**Problem description:**
Nothing but the pictures should be left out when you copy the records exactly.

======

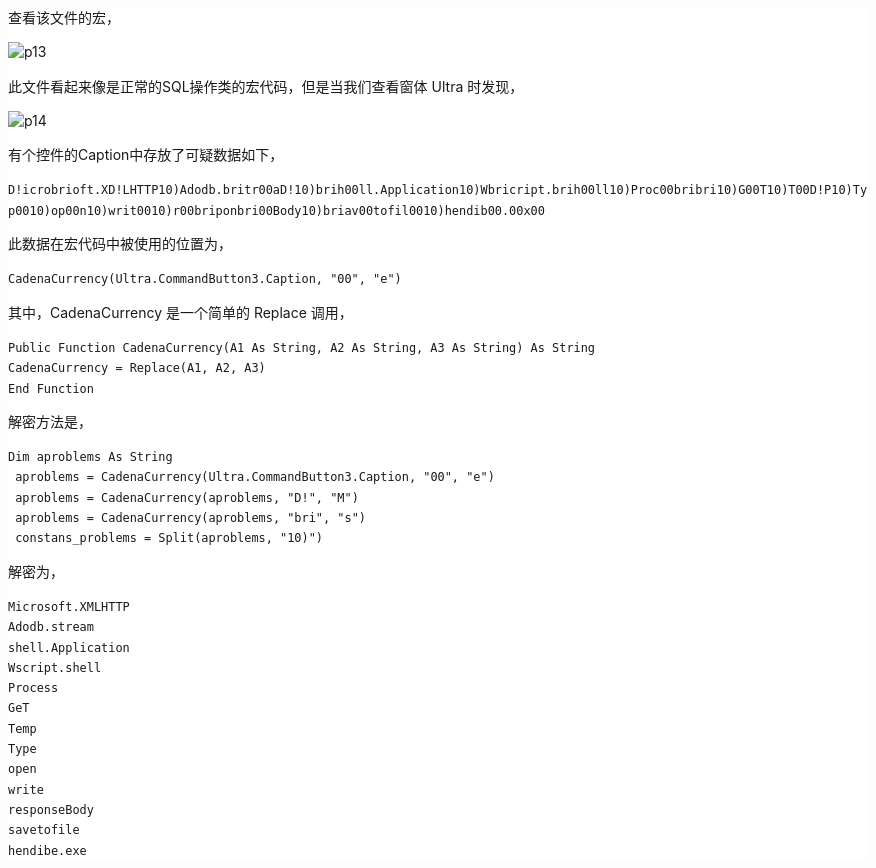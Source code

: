 查看该文件的宏，

![p13](http://drops.javaweb.org/uploads/images/69eba7e4d2b441f1bb73a2f29209c88dfc0b258a.jpg)

此文件看起来像是正常的SQL操作类的宏代码，但是当我们查看窗体 Ultra 时发现，

![p14](http://drops.javaweb.org/uploads/images/d5e9d1c8e22fcc22bfeeb5673c50d1ace871df8e.jpg)

有个控件的Caption中存放了可疑数据如下，

```
D!icrobrioft.XD!LHTTP10)Adodb.britr00aD!10)brih00ll.Application10)Wbricript.brih00ll10)Proc00bribri10)G00T10)T00D!P10)Typ0010)op00n10)writ0010)r00briponbri00Body10)briav00tofil0010)hendib00.00x00

```

此数据在宏代码中被使用的位置为，

```
CadenaCurrency(Ultra.CommandButton3.Caption, "00", "e")

```

其中，CadenaCurrency 是一个简单的 Replace 调用，

```
Public Function CadenaCurrency(A1 As String, A2 As String, A3 As String) As String
CadenaCurrency = Replace(A1, A2, A3)
End Function

```

解密方法是，

```
Dim aproblems As String
 aproblems = CadenaCurrency(Ultra.CommandButton3.Caption, "00", "e")
 aproblems = CadenaCurrency(aproblems, "D!", "M")
 aproblems = CadenaCurrency(aproblems, "bri", "s")
 constans_problems = Split(aproblems, "10)")

```

解密为，

```
Microsoft.XMLHTTP
Adodb.stream
shell.Application
Wscript.shell
Process
GeT
Temp
Type
open
write
responseBody
savetofile
hendibe.exe

```
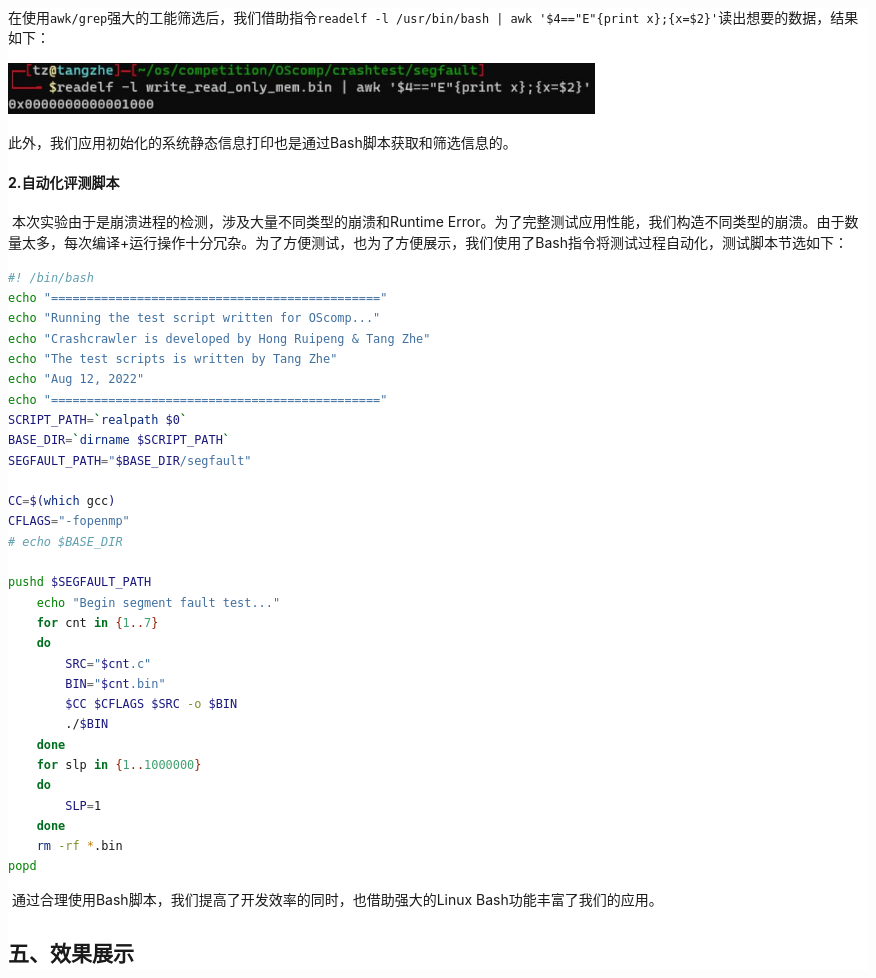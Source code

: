 ​		在使用`awk/grep`强大的工能筛选后，我们借助指令`readelf -l /usr/bin/bash | awk '$4=="E"{print x};{x=$2}'`读出想要的数据，结果如下：

<img src="../gallery/innovation1.jpg" style="zoom:60%;" />

​		此外，我们应用初始化的系统静态信息打印也是通过Bash脚本获取和筛选信息的。

#### 2.自动化评测脚本

​		本次实验由于是崩溃进程的检测，涉及大量不同类型的崩溃和Runtime Error。为了完整测试应用性能，我们构造不同类型的崩溃。由于数量太多，每次编译+运行操作十分冗杂。为了方便测试，也为了方便展示，我们使用了Bash指令将测试过程自动化，测试脚本节选如下：

```bash
#! /bin/bash
echo "=============================================="
echo "Running the test script written for OScomp..."
echo "Crashcrawler is developed by Hong Ruipeng & Tang Zhe"
echo "The test scripts is written by Tang Zhe"
echo "Aug 12, 2022"
echo "=============================================="
SCRIPT_PATH=`realpath $0`
BASE_DIR=`dirname $SCRIPT_PATH`
SEGFAULT_PATH="$BASE_DIR/segfault"

CC=$(which gcc)
CFLAGS="-fopenmp"
# echo $BASE_DIR

pushd $SEGFAULT_PATH
    echo "Begin segment fault test..."
    for cnt in {1..7}
    do
        SRC="$cnt.c"
        BIN="$cnt.bin"
        $CC $CFLAGS $SRC -o $BIN
        ./$BIN
    done
    for slp in {1..1000000}
    do
        SLP=1
    done
    rm -rf *.bin
popd
```

​		通过合理使用Bash脚本，我们提高了开发效率的同时，也借助强大的Linux Bash功能丰富了我们的应用。

## 五、效果展示
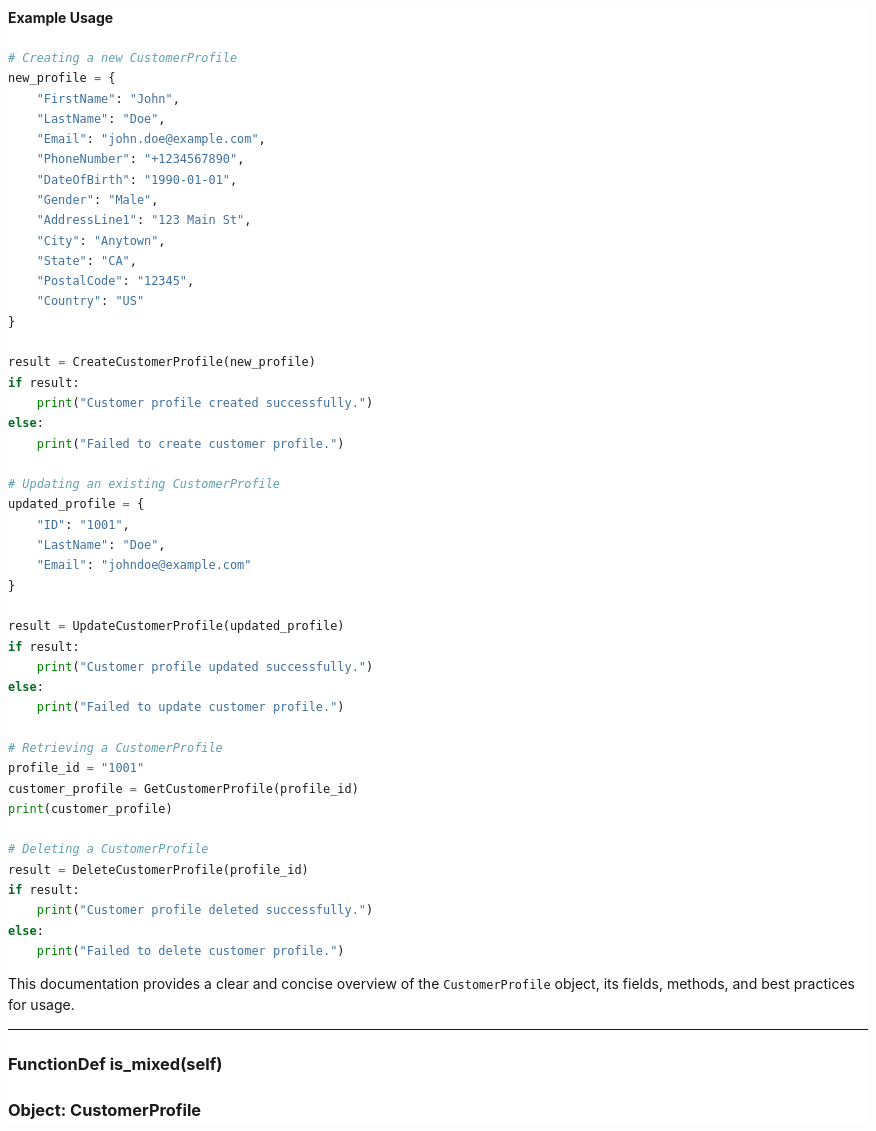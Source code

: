 #### Example Usage

```python
# Creating a new CustomerProfile
new_profile = {
    "FirstName": "John",
    "LastName": "Doe",
    "Email": "john.doe@example.com",
    "PhoneNumber": "+1234567890",
    "DateOfBirth": "1990-01-01",
    "Gender": "Male",
    "AddressLine1": "123 Main St",
    "City": "Anytown",
    "State": "CA",
    "PostalCode": "12345",
    "Country": "US"
}

result = CreateCustomerProfile(new_profile)
if result:
    print("Customer profile created successfully.")
else:
    print("Failed to create customer profile.")

# Updating an existing CustomerProfile
updated_profile = {
    "ID": "1001",
    "LastName": "Doe",
    "Email": "johndoe@example.com"
}

result = UpdateCustomerProfile(updated_profile)
if result:
    print("Customer profile updated successfully.")
else:
    print("Failed to update customer profile.")

# Retrieving a CustomerProfile
profile_id = "1001"
customer_profile = GetCustomerProfile(profile_id)
print(customer_profile)

# Deleting a CustomerProfile
result = DeleteCustomerProfile(profile_id)
if result:
    print("Customer profile deleted successfully.")
else:
    print("Failed to delete customer profile.")
```

This documentation provides a clear and concise overview of the `CustomerProfile` object, its fields, methods, and best practices for usage.
***
### FunctionDef is_mixed(self)
### Object: CustomerProfile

======

**Solution below:**
Source code

: 查看该文件的宏，

![p13](http://drops.javaweb.org/uploads/images/69eba7e4d2b441f1bb73a2f29209c88dfc0b258a.jpg)

此文件看起来像是正常的SQL操作类的宏代码，但是当我们查看窗体 Ultra 时发现，

![p14](http://drops.javaweb.org/uploads/images/d5e9d1c8e22fcc22bfeeb5673c50d1ace871df8e.jpg)

有个控件的Caption中存放了可疑数据如下，

```
D!icrobrioft.XD!LHTTP10)Adodb.britr00aD!10)brih00ll.Application10)Wbricript.brih00ll10)Proc00bribri10)G00T10)T00D!P10)Typ0010)op00n10)writ0010)r00briponbri00Body10)briav00tofil0010)hendib00.00x00

```

此数据在宏代码中被使用的位置为，

```
CadenaCurrency(Ultra.CommandButton3.Caption, "00", "e")

```

其中，CadenaCurrency 是一个简单的 Replace 调用，

```
Public Function CadenaCurrency(A1 As String, A2 As String, A3 As String) As String
CadenaCurrency = Replace(A1, A2, A3)
End Function

```

解密方法是，

```
Dim aproblems As String
 aproblems = CadenaCurrency(Ultra.CommandButton3.Caption, "00", "e")
 aproblems = CadenaCurrency(aproblems, "D!", "M")
 aproblems = CadenaCurrency(aproblems, "bri", "s")
 constans_problems = Split(aproblems, "10)")

```

解密为，

```
Microsoft.XMLHTTP
Adodb.stream
shell.Application
Wscript.shell
Process
GeT
Temp
Type
open
write
responseBody
savetofile
hendibe.exe

```
Source code

: ​		在使用`awk/grep`强大的工能筛选后，我们借助指令`readelf -l /usr/bin/bash | awk '$4=="E"{print x};{x=$2}'`读出想要的数据，结果如下：

<img src="../gallery/innovation1.jpg" style="zoom:60%;" />

​		此外，我们应用初始化的系统静态信息打印也是通过Bash脚本获取和筛选信息的。

#### 2.自动化评测脚本

​		本次实验由于是崩溃进程的检测，涉及大量不同类型的崩溃和Runtime Error。为了完整测试应用性能，我们构造不同类型的崩溃。由于数量太多，每次编译+运行操作十分冗杂。为了方便测试，也为了方便展示，我们使用了Bash指令将测试过程自动化，测试脚本节选如下：

```bash
#! /bin/bash
echo "=============================================="
echo "Running the test script written for OScomp..."
echo "Crashcrawler is developed by Hong Ruipeng & Tang Zhe"
echo "The test scripts is written by Tang Zhe"
echo "Aug 12, 2022"
echo "=============================================="
SCRIPT_PATH=`realpath $0`
BASE_DIR=`dirname $SCRIPT_PATH`
SEGFAULT_PATH="$BASE_DIR/segfault"

CC=$(which gcc)
CFLAGS="-fopenmp"
# echo $BASE_DIR

pushd $SEGFAULT_PATH
    echo "Begin segment fault test..."
    for cnt in {1..7}
    do
        SRC="$cnt.c"
        BIN="$cnt.bin"
        $CC $CFLAGS $SRC -o $BIN
        ./$BIN
    done
    for slp in {1..1000000}
    do
        SLP=1
    done
    rm -rf *.bin
popd
```

​		通过合理使用Bash脚本，我们提高了开发效率的同时，也借助强大的Linux Bash功能丰富了我们的应用。

## 五、效果展示
Source code

: #### Example Usage

```python
# Creating a new CustomerProfile
new_profile = {
    "FirstName": "John",
    "LastName": "Doe",
    "Email": "john.doe@example.com",
    "PhoneNumber": "+1234567890",
    "DateOfBirth": "1990-01-01",
    "Gender": "Male",
    "AddressLine1": "123 Main St",
    "City": "Anytown",
    "State": "CA",
    "PostalCode": "12345",
    "Country": "US"
}

result = CreateCustomerProfile(new_profile)
if result:
    print("Customer profile created successfully.")
else:
    print("Failed to create customer profile.")

# Updating an existing CustomerProfile
updated_profile = {
    "ID": "1001",
    "LastName": "Doe",
    "Email": "johndoe@example.com"
}

result = UpdateCustomerProfile(updated_profile)
if result:
    print("Customer profile updated successfully.")
else:
    print("Failed to update customer profile.")

# Retrieving a CustomerProfile
profile_id = "1001"
customer_profile = GetCustomerProfile(profile_id)
print(customer_profile)

# Deleting a CustomerProfile
result = DeleteCustomerProfile(profile_id)
if result:
    print("Customer profile deleted successfully.")
else:
    print("Failed to delete customer profile.")
```

This documentation provides a clear and concise overview of the `CustomerProfile` object, its fields, methods, and best practices for usage.
***
### FunctionDef is_mixed(self)
### Object: CustomerProfile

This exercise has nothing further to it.